* **Raw data**
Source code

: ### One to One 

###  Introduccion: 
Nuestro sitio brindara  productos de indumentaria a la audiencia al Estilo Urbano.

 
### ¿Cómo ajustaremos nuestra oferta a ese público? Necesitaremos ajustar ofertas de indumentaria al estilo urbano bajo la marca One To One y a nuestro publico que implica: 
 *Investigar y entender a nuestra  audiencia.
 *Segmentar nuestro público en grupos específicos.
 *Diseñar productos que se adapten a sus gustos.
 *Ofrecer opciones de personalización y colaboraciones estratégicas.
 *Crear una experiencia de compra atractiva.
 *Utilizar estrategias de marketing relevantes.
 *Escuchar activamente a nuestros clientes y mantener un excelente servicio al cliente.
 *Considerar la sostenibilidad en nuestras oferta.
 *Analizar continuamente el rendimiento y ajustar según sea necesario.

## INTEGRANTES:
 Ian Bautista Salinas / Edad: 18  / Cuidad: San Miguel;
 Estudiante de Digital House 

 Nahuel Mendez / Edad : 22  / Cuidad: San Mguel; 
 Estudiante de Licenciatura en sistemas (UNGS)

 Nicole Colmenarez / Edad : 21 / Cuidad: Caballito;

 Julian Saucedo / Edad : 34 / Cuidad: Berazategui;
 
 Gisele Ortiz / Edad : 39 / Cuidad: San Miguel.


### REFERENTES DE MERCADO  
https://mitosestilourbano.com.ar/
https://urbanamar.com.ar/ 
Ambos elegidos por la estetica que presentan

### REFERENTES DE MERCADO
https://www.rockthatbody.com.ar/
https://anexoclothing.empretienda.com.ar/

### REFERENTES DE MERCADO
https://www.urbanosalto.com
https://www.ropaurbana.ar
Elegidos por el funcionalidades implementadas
--
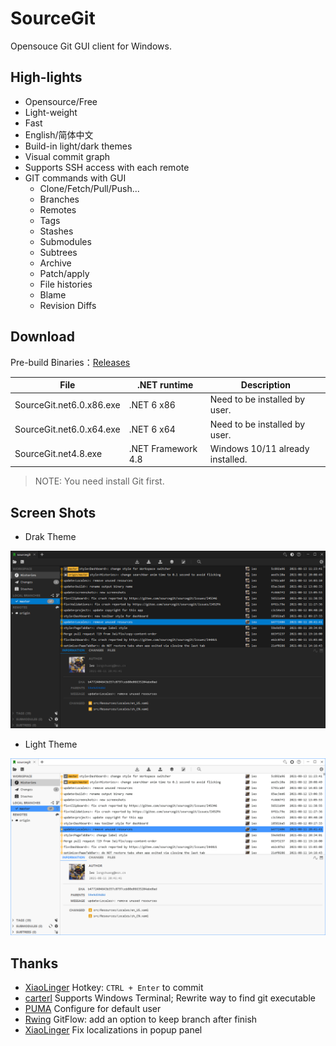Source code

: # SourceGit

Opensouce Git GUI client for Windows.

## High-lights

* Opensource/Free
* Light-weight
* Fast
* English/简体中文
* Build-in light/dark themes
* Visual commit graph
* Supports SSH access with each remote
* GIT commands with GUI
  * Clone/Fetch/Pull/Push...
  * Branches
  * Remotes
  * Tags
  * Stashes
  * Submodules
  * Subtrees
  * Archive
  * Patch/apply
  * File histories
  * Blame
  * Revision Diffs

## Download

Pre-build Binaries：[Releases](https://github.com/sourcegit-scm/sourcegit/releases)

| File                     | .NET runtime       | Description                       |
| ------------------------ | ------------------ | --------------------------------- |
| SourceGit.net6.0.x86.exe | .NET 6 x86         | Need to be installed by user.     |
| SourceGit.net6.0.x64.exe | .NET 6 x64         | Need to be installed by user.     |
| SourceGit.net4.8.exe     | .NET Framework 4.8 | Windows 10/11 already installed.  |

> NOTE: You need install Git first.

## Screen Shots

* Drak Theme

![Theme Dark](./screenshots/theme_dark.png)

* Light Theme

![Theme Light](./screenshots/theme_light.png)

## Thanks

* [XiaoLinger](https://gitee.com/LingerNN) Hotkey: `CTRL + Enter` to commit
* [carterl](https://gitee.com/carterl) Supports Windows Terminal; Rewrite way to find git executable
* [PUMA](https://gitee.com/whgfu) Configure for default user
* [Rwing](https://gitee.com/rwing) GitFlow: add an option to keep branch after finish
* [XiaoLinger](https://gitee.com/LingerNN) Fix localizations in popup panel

* **Instructions to follow**
Restate word for word the entries above from the line with "### One to One" through the line with "en grupos específicos.", inclusive, leaving out everything else.

* **Solution**
: ### One to One 

###  Introduccion: 
Nuestro sitio brindara  productos de indumentaria a la audiencia al Estilo Urbano.

 
### ¿Cómo ajustaremos nuestra oferta a ese público? Necesitaremos ajustar ofertas de indumentaria al estilo urbano bajo la marca One To One y a nuestro publico que implica: 
 *Investigar y entender a nuestra  audiencia.
 *Segmentar nuestro público en grupos específicos.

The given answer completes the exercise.